** RECORDS SUPPLIED follows **

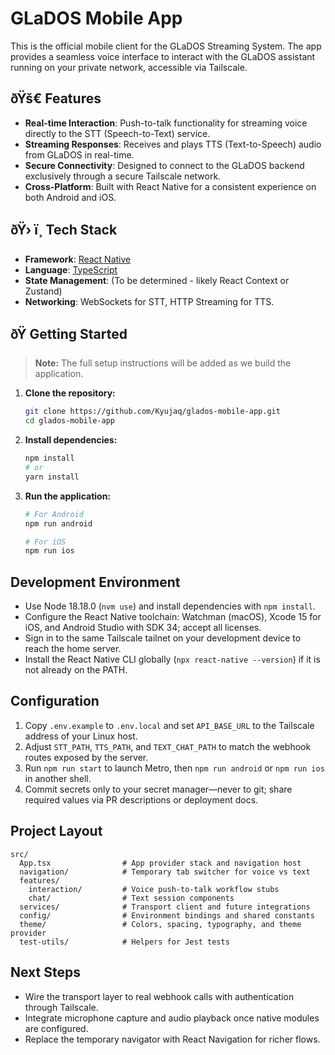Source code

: # GLaDOS Mobile App

This is the official mobile client for the GLaDOS Streaming System. The app provides a seamless voice interface to interact with the GLaDOS assistant running on your private network, accessible via Tailscale.

## ðŸš€ Features

- **Real-time Interaction**: Push-to-talk functionality for streaming voice directly to the STT (Speech-to-Text) service.
- **Streaming Responses**: Receives and plays TTS (Text-to-Speech) audio from GLaDOS in real-time.
- **Secure Connectivity**: Designed to connect to the GLaDOS backend exclusively through a secure Tailscale network.
- **Cross-Platform**: Built with React Native for a consistent experience on both Android and iOS.

## ðŸ› ï¸ Tech Stack

- **Framework**: [React Native](https://reactnative.dev/)
- **Language**: [TypeScript](https://www.typescriptlang.org/)
- **State Management**: (To be determined - likely React Context or Zustand)
- **Networking**: WebSockets for STT, HTTP Streaming for TTS.

## ðŸ Getting Started

> **Note:** The full setup instructions will be added as we build the application.

1.  **Clone the repository:**

    ```bash
    git clone https://github.com/Kyujaq/glados-mobile-app.git
    cd glados-mobile-app
    ```

2.  **Install dependencies:**

    ```bash
    npm install
    # or
    yarn install
    ```

3.  **Run the application:**

    ```bash
    # For Android
    npm run android

    # For iOS
    npm run ios
    ```

## Development Environment

- Use Node 18.18.0 (`nvm use`) and install dependencies with `npm install`.
- Configure the React Native toolchain: Watchman (macOS), Xcode 15 for iOS, and Android Studio with SDK 34; accept all licenses.
- Sign in to the same Tailscale tailnet on your development device to reach the home server.
- Install the React Native CLI globally (`npx react-native --version`) if it is not already on the PATH.

## Configuration

1. Copy `.env.example` to `.env.local` and set `API_BASE_URL` to the Tailscale address of your Linux host.
2. Adjust `STT_PATH`, `TTS_PATH`, and `TEXT_CHAT_PATH` to match the webhook routes exposed by the server.
3. Run `npm run start` to launch Metro, then `npm run android` or `npm run ios` in another shell.
4. Commit secrets only to your secret manager—never to git; share required values via PR descriptions or deployment docs.

## Project Layout

```
src/
  App.tsx                # App provider stack and navigation host
  navigation/            # Temporary tab switcher for voice vs text
  features/
    interaction/         # Voice push-to-talk workflow stubs
    chat/                # Text session components
  services/              # Transport client and future integrations
  config/                # Environment bindings and shared constants
  theme/                 # Colors, spacing, typography, and theme provider
  test-utils/            # Helpers for Jest tests
```

## Next Steps

- Wire the transport layer to real webhook calls with authentication through Tailscale.
- Integrate microphone capture and audio playback once native modules are configured.
- Replace the temporary navigator with React Navigation for richer flows.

** End of RECORDS SUPPLIED **

§ WHAT YOU NEED TO DO:
Scan the data above for the string "time". Copy every line in which it appears.

§ WRITTEN SOLUTION:
- **Real-time Interaction**: Push-to-talk functionality for streaming voice directly to the STT (Speech-to-Text) service.
- **Streaming Responses**: Receives and plays TTS (Text-to-Speech) audio from GLaDOS in real-time.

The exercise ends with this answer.